The cost-benefit analysis, standard procedure, whether the company should be a new entity or sold to a buyer who has placed an attractive bid for that particular asset.
Types of Divestiture
There are five main types of divestiture that are classified on the basis of how an asset is disposed of. The five main types of divestiture are shown in figure 1.
Figure 1: Main types of Divestiture
The company that is thinking of divestment must very carefully think of the method that it chooses for divestiture. The divestment must unlock great share holder value. All five types are described in much detail below:
The spin-off creates a new entity which then becomes a part of the organization. It becomes its own company. A whole new unit is formed which becomes a subsidiary of the main company. The investors are given equity in the newly formed company.

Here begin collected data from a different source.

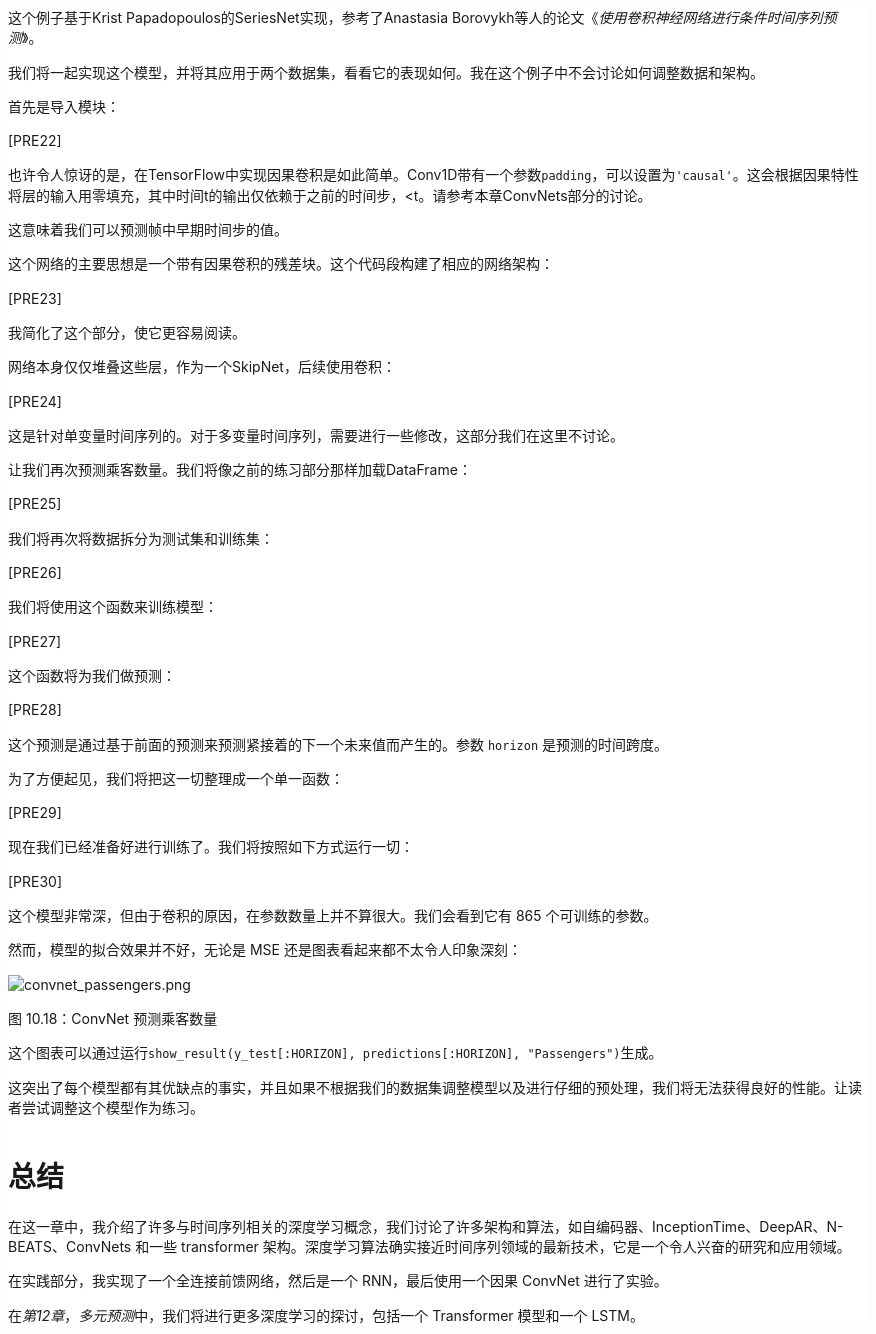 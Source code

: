 这个例子基于Krist Papadopoulos的SeriesNet实现，参考了Anastasia Borovykh等人的论文《*使用卷积神经网络进行条件时间序列预测*》。

我们将一起实现这个模型，并将其应用于两个数据集，看看它的表现如何。我在这个例子中不会讨论如何调整数据和架构。

首先是导入模块：

[PRE22]

也许令人惊讶的是，在TensorFlow中实现因果卷积是如此简单。Conv1D带有一个参数`padding`，可以设置为`'causal'`。这会根据因果特性将层的输入用零填充，其中时间t的输出仅依赖于之前的时间步，<t。请参考本章ConvNets部分的讨论。

这意味着我们可以预测帧中早期时间步的值。

这个网络的主要思想是一个带有因果卷积的残差块。这个代码段构建了相应的网络架构：

[PRE23]

我简化了这个部分，使它更容易阅读。

网络本身仅仅堆叠这些层，作为一个SkipNet，后续使用卷积：

[PRE24]

这是针对单变量时间序列的。对于多变量时间序列，需要进行一些修改，这部分我们在这里不讨论。

让我们再次预测乘客数量。我们将像之前的练习部分那样加载DataFrame：

[PRE25]

我们将再次将数据拆分为测试集和训练集：

[PRE26]

我们将使用这个函数来训练模型：

[PRE27]

这个函数将为我们做预测：

[PRE28]

这个预测是通过基于前面的预测来预测紧接着的下一个未来值而产生的。参数 `horizon` 是预测的时间跨度。

为了方便起见，我们将把这一切整理成一个单一函数：

[PRE29]

现在我们已经准备好进行训练了。我们将按照如下方式运行一切：

[PRE30]

这个模型非常深，但由于卷积的原因，在参数数量上并不算很大。我们会看到它有 865 个可训练的参数。

然而，模型的拟合效果并不好，无论是 MSE 还是图表看起来都不太令人印象深刻：

![convnet_passengers.png](img/B17577_10_17.png)

图 10.18：ConvNet 预测乘客数量

这个图表可以通过运行`show_result(y_test[:HORIZON], predictions[:HORIZON], "Passengers")`生成。

这突出了每个模型都有其优缺点的事实，并且如果不根据我们的数据集调整模型以及进行仔细的预处理，我们将无法获得良好的性能。让读者尝试调整这个模型作为练习。

# 总结

在这一章中，我介绍了许多与时间序列相关的深度学习概念，我们讨论了许多架构和算法，如自编码器、InceptionTime、DeepAR、N-BEATS、ConvNets 和一些 transformer 架构。深度学习算法确实接近时间序列领域的最新技术，它是一个令人兴奋的研究和应用领域。

在实践部分，我实现了一个全连接前馈网络，然后是一个 RNN，最后使用一个因果 ConvNet 进行了实验。

在*第12章*，*多元预测*中，我们将进行更多深度学习的探讨，包括一个 Transformer 模型和一个 LSTM。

It has two main advantages; one is that the company is able to unlock shareholder value and the second is that the spin-off can act independently. It incentives the new subsidiary to invest and innovate; as it does not have any pressure from the main company.
One example of a spin-off is the newly created Kioxia, formerly a part of Toshiba and now it is a spin-off. Kioxia is now worth more than the parent company, Toshiba.

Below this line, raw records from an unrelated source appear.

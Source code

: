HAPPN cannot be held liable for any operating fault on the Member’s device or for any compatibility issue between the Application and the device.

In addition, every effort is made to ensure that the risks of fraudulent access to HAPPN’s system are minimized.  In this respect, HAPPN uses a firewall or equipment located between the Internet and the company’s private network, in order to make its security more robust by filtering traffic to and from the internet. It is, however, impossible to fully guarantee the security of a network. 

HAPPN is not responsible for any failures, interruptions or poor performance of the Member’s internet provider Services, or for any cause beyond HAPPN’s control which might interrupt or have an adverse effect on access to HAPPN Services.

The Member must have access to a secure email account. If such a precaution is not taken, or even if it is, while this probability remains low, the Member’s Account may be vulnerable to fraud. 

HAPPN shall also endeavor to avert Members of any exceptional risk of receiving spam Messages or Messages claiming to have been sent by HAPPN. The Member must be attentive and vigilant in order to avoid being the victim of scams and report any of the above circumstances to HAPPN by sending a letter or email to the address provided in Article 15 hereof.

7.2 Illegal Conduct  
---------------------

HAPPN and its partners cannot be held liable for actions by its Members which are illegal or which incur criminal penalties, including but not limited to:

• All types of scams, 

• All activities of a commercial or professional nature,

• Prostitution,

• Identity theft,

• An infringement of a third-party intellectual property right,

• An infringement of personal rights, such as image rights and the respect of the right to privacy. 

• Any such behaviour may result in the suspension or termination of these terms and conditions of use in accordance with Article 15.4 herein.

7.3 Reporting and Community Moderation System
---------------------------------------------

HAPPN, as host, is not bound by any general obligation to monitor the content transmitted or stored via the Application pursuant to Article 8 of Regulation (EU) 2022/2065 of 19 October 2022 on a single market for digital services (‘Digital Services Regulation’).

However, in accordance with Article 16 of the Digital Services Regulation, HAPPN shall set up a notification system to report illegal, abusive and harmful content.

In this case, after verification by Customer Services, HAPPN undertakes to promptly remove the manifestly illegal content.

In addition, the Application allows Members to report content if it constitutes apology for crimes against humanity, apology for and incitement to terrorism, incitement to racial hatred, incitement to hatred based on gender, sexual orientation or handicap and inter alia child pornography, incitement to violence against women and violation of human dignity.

Split-off is the same as a spin-off with only one major difference and that is the shareholders of the parent company have the choice of buying the shares in the newly formed company. Split-offs are very uncommon and most companies use split-offs when divesting from assets.
The split-off is usually done when the company is divesting from an asset that is not a part of its core competency, but it is a really attractive asset. The shareholders of the company want to be allowed to have the option of buying the shares of the newly formed company.
For example, Viacom split off blockbuster in the 2000s.
Carve-out is the most complex type of divestiture. It involves multiple steps. In carve-out, the company which is the seller would list the asset on a stock exchange through an Initial public offering. This creates a new set of shareholders in the new entity which usually is not the same shareholders as in the seller company.
The new shareholders are welcomed in a carve-out. In this way, carve-outs are different from spin-offs or split-offs. The usual practice is that the main seller company also holds significant equity in the newly created entity. This helps establish legitimacy for the new company while improving the shareholders’ confidence in the recently carve-out company.
A trade sale is the simplest form of Divestiture. It involves the company selling the part of the company to a buyer, which is another company or private equity nowadays. It does not involve any complex process like in Carve-out. It is quick and easy. Although, this kind of divestiture creates tax liability on the sale.
So, some financial costs are added when doing a trade sale. But, its quickness and no complexity allow it to be favored by many companies. This also allows for quick distribution of the profits from the sales to investors and shareholders.
Liquidation is defined as the sale of all the assets of a particular entity. Liquidation involves the haphazard sale of the asset. This usually happens during bankruptcy proceedings. This is also adopted as an exit strategy from a particular industry.
Why do companies do divestiture?
It has been found that the companies which do divestitures have outperformed those companies that do not do divestiture by a whopping 10-15%.
This is because the companies that are involved in divestiture are able to raise capital for new investment, return money back to the shareholders while also allowing it to streamline its operation and focusing on its own core competencies.
The companies that do divestitures are also much more nimble and able to adjust better to the prevailing market conditions as compared to their peers which do not do divestitures.
Advantages of a Divestiture
The main advantages of divestitures are:
1) Unlocking value for the shareholders.
2) Creating new avenues for growth.
3) Streaming operations.
4) Reducing debt burdens.
5) Getting rid of unprofitable assets.
6) Focusing on the company’s main operations.
Disadvantages of a Divestiture
As there are benefits of divestiture, there are also some disadvantages of divestiture. The main disadvantages of divestiture are as follows:
1) Legal obligations: vendor contracts, partnership agreements, and supporting agreements raise a big and complex issue.
2) The cost structure of the company is negatively impacted.
3) Divestiture is far more complex than an acquisition.
Divestiture is great for companies to streamline their operation, focus on their core competencies, and also unlocking shareholder value. The company can also reduce the cost of its main operations if divestiture is handled well. The companies should focus on what type of divestiture suits them the best.